Ein langes Sommerkleid mit einem Vintage-Print oder echte 80er-Jahre-Stiefeletten findet man nicht nur in der Vintage-Boutique oder in einem entsprechenden Onlineshop. Abseits des durch Fast Fashion zum Standard gewordenen Massenkonsums finden Modefans bei der Secondhandware authentische Teile, die gemäss der Shopleiterin aus Fribourg sehr gefragt sind: «Die Vintage-Kleider, die ich anbiete, erzählen eine Geschichte – sie haben ein gewisses Etwas, das meine Kundinnen schätzen. Sie kaufen gerne Modelle, die man nicht an jeder Strassenecke findet.»

Ein Markt für zeitlose Klassiker

«In der Welt der Secondhandware gibt es starke, zeitlose Artikel, die alle Trends überdauern und zu den Klassikern gehören. Das kann ein Kleidungsstück oder ein Accessoire sein, das sich durch seine Farbe, seinen Schnitt oder seine Originalität auszeichnet.» Pumps im Leopardenmuster, eine Lederjacke oder ein klassisches schwarzes Kleid sind Teile, die einem Look Selbstbewusstsein und Eleganz verleihen – und sie sind die Stars der Secondhandmode: «Nicht zuletzt, weil Sie sie auch weiterverkaufen können!»

Mode ist eine Frage der Kreativität

Manchmal ist weniger einfach mehr. Vor allem, wenn es um Mode geht. Béa Johnson, die Vorreiterin der Bewegung Zero Waste Home, hat es klar formuliert: «Eine kleine Garderobe bietet Unmengen an Outfit-Möglichkeiten.» Indem sie die Träger ihres schwarzen Kleids unterschiedlich knüpft, kann sie es auf 22 verschiedene Arten tragen. Mit einem klassischen Männerhemd kreiert sie 50 verschiedene Outfits. Jessica stellt diesen Trend auch in ihrer Boutique fest: «Die Kundinnen sind sich immer mehr bewusst, dass es sich lohnt, gut geschnittene Kleider aus hochwertigem Material zu kaufen. Mit den richtigen Accessoires lassen sich diese dann unterschiedlich stylen.»

Besser für die Gesundheit

In neu gekaufter Kleidung stecken zahlreiche toxische Stoffe wie Blei oder Nickel, die ausserdem beim Waschen ins Wasser gelangen. Da Secondhandkleider schon mehrfach getragen und gewaschen wurden, sind sie weniger schädlich für unsere Gesundheit – vor allem jene von Kindern. «Das habe ich bereits öfters gehört, und es ist ein begründetes Argument. Meiner Meinung nach zeigt sich an Secondhandkleidung auch ihre hohe Qualität, da sie den Test der Zeit sowie mehrere Waschgänge überstanden hat.»

Überzeugt von den Vorteilen der Secondhandmode? Dann haben wir noch drei Tipps für Sie, bevor Sie sich auf die Jagd nach Ihrem Herbstoutfit begeben.
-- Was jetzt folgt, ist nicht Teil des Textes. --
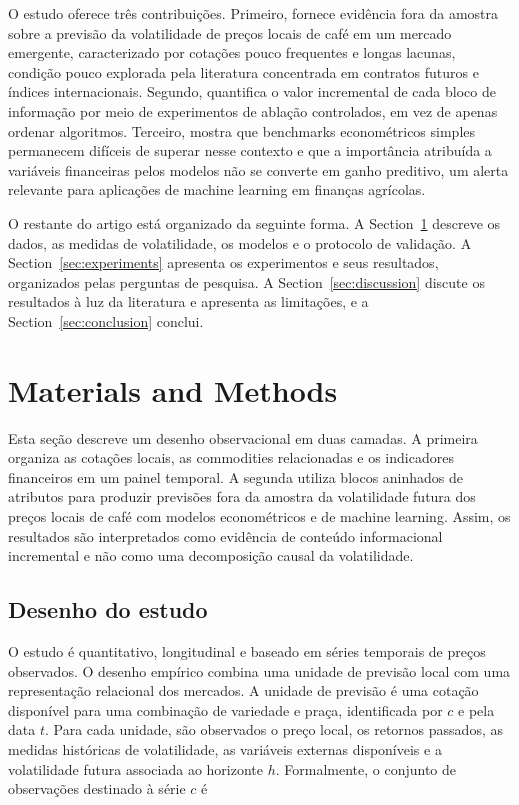\documentclass[a4paper,fleqn]{cas-sc}
\begin{document}
O estudo oferece três contribuições. Primeiro, fornece evidência fora da amostra sobre a previsão da volatilidade de preços locais de café em um mercado emergente, caracterizado por cotações pouco frequentes e longas lacunas, condição pouco explorada pela literatura concentrada em contratos futuros e índices internacionais. Segundo, quantifica o valor incremental de cada bloco de informação por meio de experimentos de ablação controlados, em vez de apenas ordenar algoritmos. Terceiro, mostra que benchmarks econométricos simples permanecem difíceis de superar nesse contexto e que a importância atribuída a variáveis financeiras pelos modelos não se converte em ganho preditivo, um alerta relevante para aplicações de machine learning em finanças agrícolas.

O restante do artigo está organizado da seguinte forma. A Section~\ref{sec:materials_methods} descreve os dados, as medidas de volatilidade, os modelos e o protocolo de validação. A Section~\ref{sec:experiments} apresenta os experimentos e seus resultados, organizados pelas perguntas de pesquisa. A Section~\ref{sec:discussion} discute os resultados à luz da literatura e apresenta as limitações, e a Section~\ref{sec:conclusion} conclui.

\section{Materials and Methods}
\label{sec:materials_methods}

Esta seção descreve um desenho observacional em duas camadas. A primeira organiza as cotações locais, as commodities relacionadas e os indicadores financeiros em um painel temporal. A segunda utiliza blocos aninhados de atributos para produzir previsões fora da amostra da volatilidade futura dos preços locais de café com modelos econométricos e de machine learning. Assim, os resultados são interpretados como evidência de conteúdo informacional incremental e não como uma decomposição causal da volatilidade.

\subsection{Desenho do estudo}
\label{subsec:study_design}

O estudo é quantitativo, longitudinal e baseado em séries temporais de preços observados. O desenho empírico combina uma unidade de previsão local com uma representação relacional dos mercados. A unidade de previsão é uma cotação disponível para uma combinação de variedade e praça, identificada por \(c\) e pela data \(t\). Para cada unidade, são observados o preço local, os retornos passados, as medidas históricas de volatilidade, as variáveis externas disponíveis e a volatilidade futura associada ao horizonte \(h\). Formalmente, o conjunto de observações destinado à série \(c\) é
\end{document}

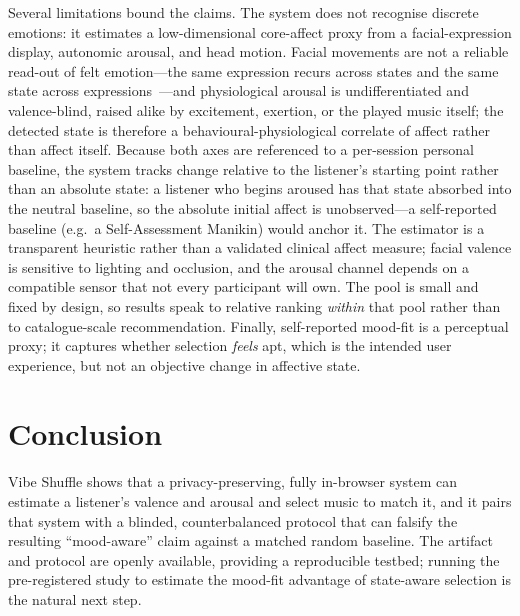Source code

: Several limitations bound the claims. The system does not recognise discrete
emotions: it estimates a low-dimensional core-affect proxy from a
facial-expression display, autonomic arousal, and head motion. Facial movements
are not a reliable read-out of felt emotion---the same expression recurs across
states and the same state across expressions~\cite{barrett2019}---and
physiological arousal is undifferentiated and valence-blind, raised alike by
excitement, exertion, or the played music itself; the detected state is therefore
a behavioural-physiological correlate of affect rather than affect itself.
Because both axes are referenced to a per-session personal baseline, the system
tracks change relative to the listener's starting point rather than an absolute
state: a listener who begins aroused has that state absorbed into the neutral
baseline, so the absolute initial affect is unobserved---a self-reported baseline
(e.g.\ a Self-Assessment Manikin) would anchor it. The estimator is a transparent
heuristic rather than a validated clinical affect measure; facial valence is
sensitive to lighting and occlusion, and the arousal channel depends on a
compatible sensor that not every participant will own. The pool is small and fixed by design, so
results speak to relative ranking \emph{within} that pool rather than to
catalogue-scale recommendation. Finally, self-reported mood-fit is a perceptual
proxy; it captures whether selection \emph{feels} apt, which is the intended user
experience, but not an objective change in affective state.

\section{Conclusion}

Vibe Shuffle shows that a privacy-preserving, fully in-browser system can estimate
a listener's valence and arousal and select music to match it, and it pairs that
system with a blinded, counterbalanced protocol that can falsify the resulting
``mood-aware'' claim against a matched random baseline. The artifact and protocol
are openly available, providing a reproducible testbed; running the pre-registered
study to estimate the mood-fit advantage of state-aware selection is the natural
next step.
Als Erstes darf man sich nicht in der Fülle der Angebote verlieren, die sich auf den unterschiedlichen Websites finden: Erstellen Sie zunächst eine Liste mit dem, was Sie suchen. Zweitens sollten Sie nicht vergessen, dass die Preise oft verhandelbar sind. Und drittens: Wenn es ein bestimmtes Kleidungsstück gibt, das Sie haben wollen, aber nicht sofort finden, machen Sie sich immer wieder erneut auf die Suche. Beharrlichkeit und Geduld zahlen sich oft aus.